Glacier Country on New Zealand’s west coast truly is everything people claim it to be. It is in this area where people start falling in love with New Zealand. It is in this national park when people declare New Zealand their favorite country. To put this theory to the test, the first thing I did was hike the Franz Josef Glacier Valley Walk in the riverbed at the base of the glacier. The trek to the viewpoint of the glacier terminal face was everything I hoped it would be. The nearer I got to the glacier, the more magnificent it looked. Although the glacier is melting and retreating at a rapid pace, the view left me standing at the base of it in awe of its magnitude. Scientists hypothesize that Franz Josef will vanish in 20 years, unlike Fox Glacier which is actually growing in size due to yearly snow fall. I’m blessed to have been able to see it before it potentially disappears.
The sub-alpine terrain in the rainforest surrounding the glacier was well worth the walk on its own. Where else in the world can you be in the rainforest while seeing mountains, glaciers, and walking on the floor of a glacier valley? The Wetlands Tai Poutini National Park is the place to be with panoramic views of lagoons, pools, creeks, rivers, glaciers, oceans, and alps. Not only that, but the Franz Josef (Waiau) region is also one of a kind because New Zealand’s rarest kiwi lives in the Okarito Forest near Franz Josef. The rowi kiwi will only be found in this region.
Seeing a kiwi for the first time was a unique experience, even for those how live in New Zealand. The West Coast Wild Life Center in partnership with the Department of Conservation funds programs to breed and incubate the rare and protected rowi kiwi, one of the rarest birds in the world. The center’s captive incubation and rearing programs for the endangered rowi and hasst tokoeka help save them from extinction, while fighting for their survival.

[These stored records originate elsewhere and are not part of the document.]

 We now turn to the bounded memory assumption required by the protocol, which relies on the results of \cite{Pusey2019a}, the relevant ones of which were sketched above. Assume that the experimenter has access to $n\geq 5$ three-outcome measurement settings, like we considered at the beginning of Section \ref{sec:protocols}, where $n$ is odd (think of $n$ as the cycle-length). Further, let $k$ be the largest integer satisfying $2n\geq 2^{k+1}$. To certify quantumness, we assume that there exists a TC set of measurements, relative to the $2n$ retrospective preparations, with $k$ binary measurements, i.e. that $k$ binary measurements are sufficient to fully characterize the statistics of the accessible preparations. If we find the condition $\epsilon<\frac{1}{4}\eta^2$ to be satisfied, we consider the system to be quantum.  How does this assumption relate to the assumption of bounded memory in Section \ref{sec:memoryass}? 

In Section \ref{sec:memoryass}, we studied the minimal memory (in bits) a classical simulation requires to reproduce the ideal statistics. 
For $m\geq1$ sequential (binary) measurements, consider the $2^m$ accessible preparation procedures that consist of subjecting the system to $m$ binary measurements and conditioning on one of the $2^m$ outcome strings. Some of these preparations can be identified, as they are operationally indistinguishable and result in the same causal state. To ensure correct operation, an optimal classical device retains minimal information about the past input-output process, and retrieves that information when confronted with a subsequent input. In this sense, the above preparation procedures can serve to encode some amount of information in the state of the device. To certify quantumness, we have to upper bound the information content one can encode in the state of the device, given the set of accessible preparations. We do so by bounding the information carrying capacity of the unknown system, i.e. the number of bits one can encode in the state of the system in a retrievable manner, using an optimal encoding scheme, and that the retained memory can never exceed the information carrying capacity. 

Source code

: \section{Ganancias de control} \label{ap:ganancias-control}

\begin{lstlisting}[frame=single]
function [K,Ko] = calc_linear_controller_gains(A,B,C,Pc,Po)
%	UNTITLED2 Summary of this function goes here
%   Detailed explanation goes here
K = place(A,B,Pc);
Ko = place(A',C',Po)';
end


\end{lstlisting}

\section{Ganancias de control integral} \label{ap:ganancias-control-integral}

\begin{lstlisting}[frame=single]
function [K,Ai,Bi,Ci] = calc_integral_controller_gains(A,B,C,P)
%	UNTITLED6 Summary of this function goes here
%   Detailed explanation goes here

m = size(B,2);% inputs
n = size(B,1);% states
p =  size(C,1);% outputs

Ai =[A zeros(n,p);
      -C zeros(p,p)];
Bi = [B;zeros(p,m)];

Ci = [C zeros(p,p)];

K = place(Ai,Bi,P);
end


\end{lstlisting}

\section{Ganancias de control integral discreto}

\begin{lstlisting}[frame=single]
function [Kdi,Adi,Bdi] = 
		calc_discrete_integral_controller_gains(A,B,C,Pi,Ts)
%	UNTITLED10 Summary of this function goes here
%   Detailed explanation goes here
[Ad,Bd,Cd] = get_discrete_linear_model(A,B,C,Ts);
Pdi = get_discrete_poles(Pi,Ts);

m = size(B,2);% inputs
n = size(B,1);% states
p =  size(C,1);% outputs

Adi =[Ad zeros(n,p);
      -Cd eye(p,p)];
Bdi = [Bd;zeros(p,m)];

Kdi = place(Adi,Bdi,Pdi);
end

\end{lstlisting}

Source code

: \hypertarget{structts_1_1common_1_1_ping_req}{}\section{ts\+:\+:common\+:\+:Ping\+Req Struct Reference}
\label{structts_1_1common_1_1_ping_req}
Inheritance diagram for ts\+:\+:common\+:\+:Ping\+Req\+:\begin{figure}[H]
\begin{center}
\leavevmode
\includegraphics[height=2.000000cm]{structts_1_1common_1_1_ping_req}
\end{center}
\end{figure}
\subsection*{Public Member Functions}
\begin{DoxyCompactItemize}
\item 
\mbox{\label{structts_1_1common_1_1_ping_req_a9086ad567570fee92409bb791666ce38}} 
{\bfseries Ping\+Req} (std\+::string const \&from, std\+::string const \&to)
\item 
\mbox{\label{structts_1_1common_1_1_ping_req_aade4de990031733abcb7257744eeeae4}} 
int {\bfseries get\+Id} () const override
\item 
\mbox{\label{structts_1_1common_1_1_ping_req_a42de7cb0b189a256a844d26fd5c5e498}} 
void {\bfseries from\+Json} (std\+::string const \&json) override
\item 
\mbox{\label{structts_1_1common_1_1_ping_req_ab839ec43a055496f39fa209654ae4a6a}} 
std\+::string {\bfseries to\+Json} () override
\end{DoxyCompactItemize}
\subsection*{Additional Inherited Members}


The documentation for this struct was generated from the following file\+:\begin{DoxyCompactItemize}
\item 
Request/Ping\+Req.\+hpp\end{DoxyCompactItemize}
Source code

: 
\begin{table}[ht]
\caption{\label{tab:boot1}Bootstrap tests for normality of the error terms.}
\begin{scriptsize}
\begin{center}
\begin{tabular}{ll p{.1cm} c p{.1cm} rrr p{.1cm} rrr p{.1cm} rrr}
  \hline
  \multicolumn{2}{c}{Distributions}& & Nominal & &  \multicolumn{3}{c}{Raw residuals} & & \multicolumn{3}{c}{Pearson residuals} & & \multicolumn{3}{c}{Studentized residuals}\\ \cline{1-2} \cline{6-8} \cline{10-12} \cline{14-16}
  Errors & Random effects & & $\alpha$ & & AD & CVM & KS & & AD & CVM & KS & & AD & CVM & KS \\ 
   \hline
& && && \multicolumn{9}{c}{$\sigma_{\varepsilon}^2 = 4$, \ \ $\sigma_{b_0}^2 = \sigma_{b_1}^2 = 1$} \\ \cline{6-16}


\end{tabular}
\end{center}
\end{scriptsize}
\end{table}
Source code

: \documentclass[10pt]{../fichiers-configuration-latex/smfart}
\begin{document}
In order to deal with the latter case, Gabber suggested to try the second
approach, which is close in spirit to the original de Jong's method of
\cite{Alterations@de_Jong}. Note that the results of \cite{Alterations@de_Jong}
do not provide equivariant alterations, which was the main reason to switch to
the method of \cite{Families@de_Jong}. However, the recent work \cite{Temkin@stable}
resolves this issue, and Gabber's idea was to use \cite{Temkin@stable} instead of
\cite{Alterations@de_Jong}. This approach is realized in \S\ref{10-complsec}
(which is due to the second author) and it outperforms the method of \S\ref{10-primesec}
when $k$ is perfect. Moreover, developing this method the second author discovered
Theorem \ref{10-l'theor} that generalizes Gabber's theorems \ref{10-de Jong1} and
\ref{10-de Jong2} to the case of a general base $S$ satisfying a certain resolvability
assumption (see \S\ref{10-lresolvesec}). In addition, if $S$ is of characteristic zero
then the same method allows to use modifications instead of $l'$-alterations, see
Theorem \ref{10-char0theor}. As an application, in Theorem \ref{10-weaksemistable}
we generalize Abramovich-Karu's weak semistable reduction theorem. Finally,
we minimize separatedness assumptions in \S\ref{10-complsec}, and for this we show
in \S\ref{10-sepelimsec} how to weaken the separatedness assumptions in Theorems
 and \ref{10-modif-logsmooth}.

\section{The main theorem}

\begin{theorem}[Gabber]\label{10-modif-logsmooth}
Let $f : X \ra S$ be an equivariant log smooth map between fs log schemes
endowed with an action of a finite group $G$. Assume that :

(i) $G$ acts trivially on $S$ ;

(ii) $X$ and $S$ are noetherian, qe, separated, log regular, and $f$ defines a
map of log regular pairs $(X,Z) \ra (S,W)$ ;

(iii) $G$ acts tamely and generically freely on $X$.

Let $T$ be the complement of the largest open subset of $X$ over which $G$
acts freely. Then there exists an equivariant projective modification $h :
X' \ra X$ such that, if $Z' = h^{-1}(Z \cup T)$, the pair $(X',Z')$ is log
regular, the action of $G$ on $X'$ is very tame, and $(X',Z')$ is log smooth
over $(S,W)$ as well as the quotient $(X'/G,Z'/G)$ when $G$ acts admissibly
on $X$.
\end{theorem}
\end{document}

The specialist husbandry care helps to reintroduce more rowi and hasst tokoeka into the wild with only 400 of each bird remaining in the wild. Only 5% of hatched kiwis will survive to adulthood due to predation by stoats. The 1kg chicks released from the wildlife center have a 70% chance of survival. “BNZ Operation Nest EggTM involves removing eggs from the risk of predation, hatching them in captivity, and placing the chicks in a predator-free environment until they are big enough to fend for themselves. They are then returned to the wild.” The 7 month old kiwis I saw at the center were nearing their time to be released to a predator-free environment on Motuara Island. Once they grow large enough they will be returned to the Okarito Kiwi Zone to eventually breed when they are adults (while still being monitored). The intricate process to increase the rowi population fascinated me.
After visiting Franz Josef I see why it is one of most out of the ordinary places in the world. My Stray Bus journey on New Zealand’s south island continues to take me by surprise. Each stop gets better and better.